Hello it certainly seems like a corrupted installation. Please try the following.


Download *JavaRa* from *here* and extract it to your *Desktop*.
Please close any instances of *Internet Explorer* before continuing!
Double-click on *JavaRa.exe* to start the program.
Click on *Remove Older Versions* to remove the older versions of Java installed on your computer.
Click *Yes* when prompted. When *JavaRa* is done, a notice will appear that a log file has been produced. Click *OK*.
A log file will pop up.
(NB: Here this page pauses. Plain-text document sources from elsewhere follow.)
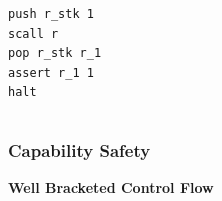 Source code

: \documentclass{beamer}
\begin{document}
\begin{frame}[fragile]
\begin{columns}[c]
\begin{center}
\begin{lstlisting}
push r_stk 1
scall r 
pop r_stk r_1
assert r_1 1
halt
\end{lstlisting}
\end{center}


\end{columns}
\end{frame}


\begin{frame}[fragile]
\frametitle{Capability Safety}
\textbf{Well Bracketed Control Flow}
\\[1cm]
\begin{columns}[c]


\end{columns}
\end{frame}
\end{document}
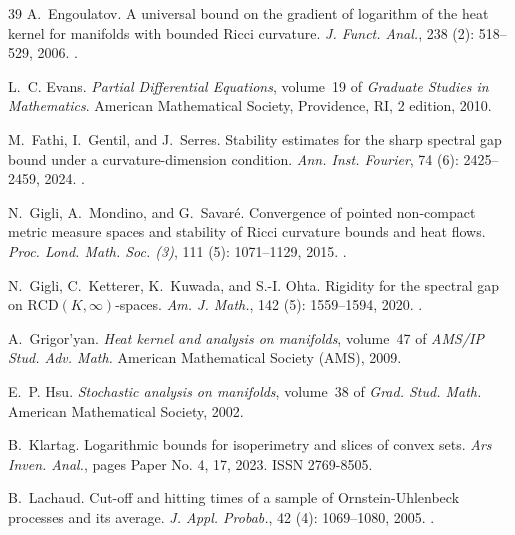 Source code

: \documentclass[10pt,reqno]{amsart}
\numberwithin{equation}{section}
\begin{document}
\begin{thebibliography}{39}
A.~Engoulatov.
\newblock A universal bound on the gradient of logarithm of the heat kernel for
  manifolds with bounded {R}icci curvature.
\newblock \emph{J. Funct. Anal.}, 238 (2): 518--529, 2006.
\newblock {}.

L.~C. Evans.
\newblock \emph{Partial Differential Equations}, volume~19 of \emph{Graduate
  Studies in Mathematics}.
\newblock American Mathematical Society, Providence, RI, 2 edition, 2010.

M.~Fathi, I.~Gentil, and J.~Serres.
\newblock Stability estimates for the sharp spectral gap bound under a
  curvature-dimension condition.
\newblock \emph{Ann. Inst. Fourier}, 74 (6): 2425--2459,
  2024.
\newblock {}.

N.~Gigli, A.~Mondino, and G.~Savar{\'e}.
\newblock Convergence of pointed non-compact metric measure spaces and
  stability of {Ricci} curvature bounds and heat flows.
\newblock \emph{Proc. Lond. Math. Soc. (3)}, 111 (5):
  1071--1129, 2015.
\newblock {}.

N.~Gigli, C.~Ketterer, K.~Kuwada, and S.-I. Ohta.
\newblock Rigidity for the spectral gap on {{\(\mathrm{RCD}(K,
  \infty)\)}}-spaces.
\newblock \emph{Am. J. Math.}, 142 (5): 1559--1594, 2020.
\newblock {}.

A.~Grigor'yan.
\newblock \emph{Heat kernel and analysis on manifolds}, volume~47 of
  \emph{AMS/IP Stud. Adv. Math.}
\newblock American Mathematical Society (AMS), 2009.

E.~P. Hsu.
\newblock \emph{Stochastic analysis on manifolds}, volume~38 of \emph{Grad.
  Stud. Math.}
\newblock American Mathematical Society, 2002.

B.~Klartag.
\newblock Logarithmic bounds for isoperimetry and slices of convex sets.
\newblock \emph{Ars Inven. Anal.}, pages Paper No. 4, 17, 2023.
\newblock ISSN 2769-8505.

B.~Lachaud.
\newblock Cut-off and hitting times of a sample of {O}rnstein-{U}hlenbeck
  processes and its average.
\newblock \emph{J. Appl. Probab.}, 42 (4): 1069--1080, 2005.
\newblock {}.


\end{thebibliography}
\end{document}

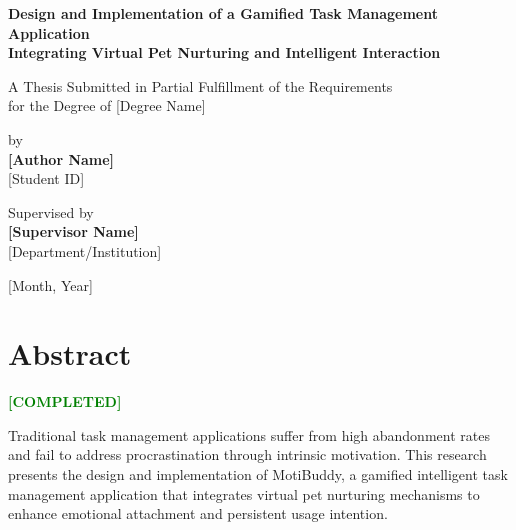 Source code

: \documentclass[12pt,a4paper]{report}
\newcommand{\completed}{\textcolor{green}{\textbf{[COMPLETED]}}}
\begin{document}
\begin{titlepage}
    \centering
    \vspace*{2cm}
    
    {\LARGE\bfseries Design and Implementation of a Gamified Task Management Application\\[0.3cm]
    Integrating Virtual Pet Nurturing and Intelligent Interaction\par}
    
    \vspace{2cm}
    
    {\Large A Thesis Submitted in Partial Fulfillment of the Requirements\\[0.3cm]
    for the Degree of [Degree Name]\par}
    
    \vspace{2cm}
    
    {\large by\\[0.5cm]
    \textbf{[Author Name]}\\[0.3cm]
    [Student ID]\par}
    
    \vspace{2cm}
    
    {\large Supervised by\\[0.3cm]
    \textbf{[Supervisor Name]}\\[0.3cm]
    [Department/Institution]\par}
    
    \vfill
    
    {\large [Month, Year]\par}
    
\end{titlepage}

\chapter*{Abstract}

\completed

Traditional task management applications suffer from high abandonment rates and fail to address procrastination through intrinsic motivation. This research presents the design and implementation of MotiBuddy, a gamified intelligent task management application that integrates virtual pet nurturing mechanisms to enhance emotional attachment and persistent usage intention.
\end{document}

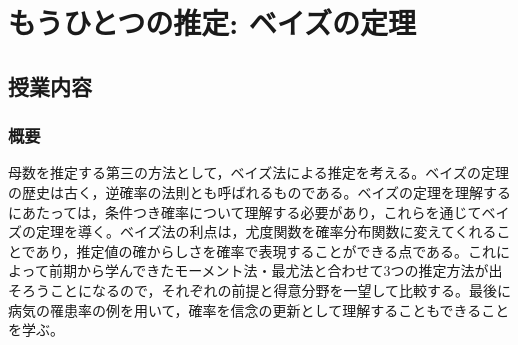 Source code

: \section{もうひとつの推定: ベイズの定理}
\label{b25_bayesian_intro}
\subsection{授業内容}
\subsubsection{概要}
母数を推定する第三の方法として，ベイズ法による推定を考える。ベイズの定理の歴史は古く，逆確率の法則とも呼ばれるものである。ベイズの定理を理解するにあたっては，条件つき確率について理解する必要があり，これらを通じてベイズの定理を導く。ベイズ法の利点は，尤度関数を確率分布関数に変えてくれることであり，推定値の確からしさを確率で表現することができる点である。これによって前期から学んできたモーメント法・最尤法と合わせて3つの推定方法が出そろうことになるので，それぞれの前提と得意分野を一望して比較する。最後に病気の罹患率の例を用いて，確率を信念の更新として理解することもできることを学ぶ。
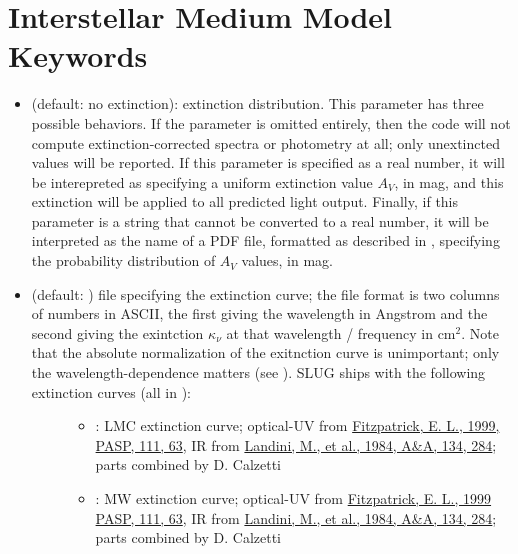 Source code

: \documentclass[letterpaper,10pt,english]{sphinxmanual}
\begin{document}
\section{Interstellar Medium Model Keywords}
\label{parameters:ssec-ism-keywords}\label{parameters:interstellar-medium-model-keywords}\begin{itemize}
\item {} 
 (default: no extinction): extinction distribution. This parameter has three possible behaviors. If the parameter  is omitted entirely, then the code will not compute extinction-corrected spectra or photometry at all; only unextincted values will be reported. If this parameter is specified as a real number, it will be interepreted as specifying a uniform extinction value \(A_V\), in mag, and this extinction will be applied to all predicted light output. Finally, if this parameter is a string that cannot be converted to a real number, it will be interpreted as the name of a PDF file, formatted as described in {\hyperref[pdfs:sec-pdfs]{\emph{}}}, specifying the probability distribution of \(A_V\) values, in mag.

\item {} \begin{description}
\item[{ (default: ) file specifying the extinction curve; the file format is two columns of numbers in ASCII, the first giving the wavelength in Angstrom and the second giving the exintction \(\kappa_\nu\) at that wavelength / frequency in \(\mathrm{cm}^2\). Note that the absolute normalization of the exitnction curve is unimportant; only the wavelength-dependence matters (see {\hyperref[intro:ssec-spec-phot]{\emph{}}}). SLUG ships with the following extinction curves (all in ):}] \leavevmode\begin{itemize}
\item {} 
 : LMC extinction curve; optical-UV from \href{http://adsabs.harvard.edu/abs/1999PASP..111...63F}{Fitzpatrick, E. L., 1999, PASP, 111, 63}, IR from \href{http://adsabs.harvard.edu/abs/1984A\%26A...134..284L}{Landini, M., et al., 1984, A\&A, 134, 284}; parts combined by D. Calzetti

\item {} 
 : MW extinction curve; optical-UV from \href{http://adsabs.harvard.edu/abs/1999PASP..111...63F}{Fitzpatrick, E. L., 1999 PASP, 111, 63}, IR from \href{http://adsabs.harvard.edu/abs/1984A\%26A...134..284L}{Landini, M., et al., 1984, A\&A, 134, 284}; parts combined by D. Calzetti


\end{itemize}
\end{description}
\end{itemize}
\end{document}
Please save it to a convenient location.
Reboot before installing the new version.

Let us know if the above instructions help or not. Good Luck. 

-- Goku


----------



## hunebh4 (Aug 4, 2007)

i was able to install javara but when i tried to install a newer version of java i get this error ERROR 25099 unzipping core files failed


----------



## Goku (May 17, 2007)

OK Hunebh. Please use the instructions from *here* to uninstall Java manually and see if it helps or not. Good Luck. 

-- Goku


----------



## hunebh4 (Aug 4, 2007)

java still not in add or remove panel so i installed the windows install clean up utilty to try it that way but java doesnt show in that either


----------



## Goku (May 17, 2007)

Hello Hunebh. Lets give *JavaRa* one more try. Instead of downloading *JavaRa* from an external download site, please download the attached archive instead. Then continue with the second step in my post before last. Let me know if it is successful or not. Good Luck. 

By the way, what Operating System are you using?

-- Goku


----------



## hunebh4 (Aug 4, 2007)

windows xp pro


----------



## Goku (May 17, 2007)

OK Hunebh, we need to go back a few steps. Please describe what you do that results in the error message. Also, please post the exact error message you receive. If you are a slow typewriter or the error message is too long, then please *post a screen shot* of the error message. That will make things clearer and hopefully help me find a solution to the problem.

Hope that helps. 

-- Goku


----------